The trip to the ancient kingdom was an abrupt detour from my common Bangkok itinerary, there wasn’t even a plan of going there. The idea of visiting the of nearby beach of Pattaya or spending the holidays to Phuket or Ko Phi Phi crossed my mind. But with only a day to spare and a limited budget, Ayutthaya came into the scene.
The minivan from Victory Monument to Ayutthaya left before eight o’clock in the morning. For only 60 Baht, the minivan, filled with locals but me, traversed the wide expressway to north. In an hour I was already at Ayutthaya Park Mall.
It was a few minutes before mall’s opening time. Standing at the entrance, I looked around but I didn’t find a hint of an ancient city. I am quite sure that I was in the Ayutthaya that I knew of. The ruins and old temples were just out there.
The mall opened at exactly nine in the morning so I went inside and had a quick breakfast in a fast-food store. Afterwards, I went around to ask for directions. I thought of going to the train station first but I had no idea how. I approached some mall goers, tenants and even the guards but I was lost in their language and I am sure they were lost with mine too. I had a hard time finding someone who understands English.
After some unsuccessful inquiries inside, I walked out and wandered around unsure of where to go. But I retreated and went back to the mall when I realized I was going nowhere. Luckily, after wasting an hour, I got a clear response from a bystander outside the mall who told me to ride a “Song Taew” to the train station. The “Song Taew” is a pick-up truck with two rows of seat fronting one another on the back.
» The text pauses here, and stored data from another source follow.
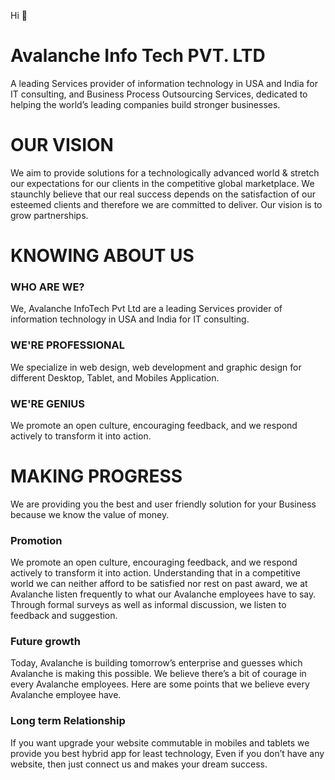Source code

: Hi  👋
# Avalanche Info Tech PVT. LTD

A leading Services provider of information technology in USA and India for IT consulting, and Business Process Outsourcing Services, dedicated to helping the world’s leading companies build stronger businesses.

# OUR VISION

We aim to provide solutions for a technologically advanced world & stretch our expectations for our clients in the competitive global marketplace. We staunchly believe that our real success depends on the satisfaction of our esteemed clients and therefore we are committed to deliver. Our vision is to grow partnerships.

# KNOWING ABOUT US

### WHO ARE WE?
We, Avalanche InfoTech Pvt Ltd are a leading Services provider of information technology in USA and India for IT consulting.

### WE'RE PROFESSIONAL
We specialize in web design, web development and graphic design for different Desktop, Tablet, and Mobiles Application.

### WE'RE GENIUS
We promote an open culture, encouraging feedback, and we respond actively to transform it into action.

# MAKING PROGRESS

We are providing you the best and user friendly solution for your Business because we know the value of money.

### Promotion
We promote an open culture, encouraging feedback, and we respond actively to transform it into action. Understanding that in a competitive world we can neither afford to be satisfied nor rest on past award, we at Avalanche listen frequently to what our Avalanche employees have to say. Through formal surveys as well as informal discussion, we listen to feedback and suggestion.

### Future growth
Today, Avalanche is building tomorrow’s enterprise and guesses which Avalanche is making this possible. We believe there’s a bit of courage in every Avalanche employees. Here are some points that we believe every Avalanche employee have.


### Long term Relationship
If you want upgrade your website commutable in mobiles and tablets we provide you best hybrid app for least technology, Even if you don’t have any website, then just connect us and makes your dream success.



<!--
**AvalancheInfoTech/AvalancheInfoTech** is a ✨ _special_ ✨ repository because its `README.md` (this file) appears on your GitHub profile.

Here are some ideas to get you started:

- 🔭 I’m currently working on ...
- 🌱 I’m currently learning ...
- 👯 I’m looking to collaborate on ...
- 🤔 I’m looking for help with ...
- 💬 Ask me about ...
- 📫 How to reach me: ...
- 😄 Pronouns: ...
- ⚡ Fun fact: ...
-->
It is the common mode of transport for public commuters in Thailand, like the jeepney in the Philippines.
The ride from Ayutthaya Park Mall to the train station took no more than twenty minutes and cost me 10 Baht. There were few “Tuktuk” parked outside the train station and I approached one who charged me 200 Baht per hour to go around the ancient kingdom. He showed me the rate matrix and the map of Ayutthaya, and then narrated on how the tour will go. I tried to haggle but the language difference rendered the negotiation futile. So I hopped inside his “Tuktuk” and off we went.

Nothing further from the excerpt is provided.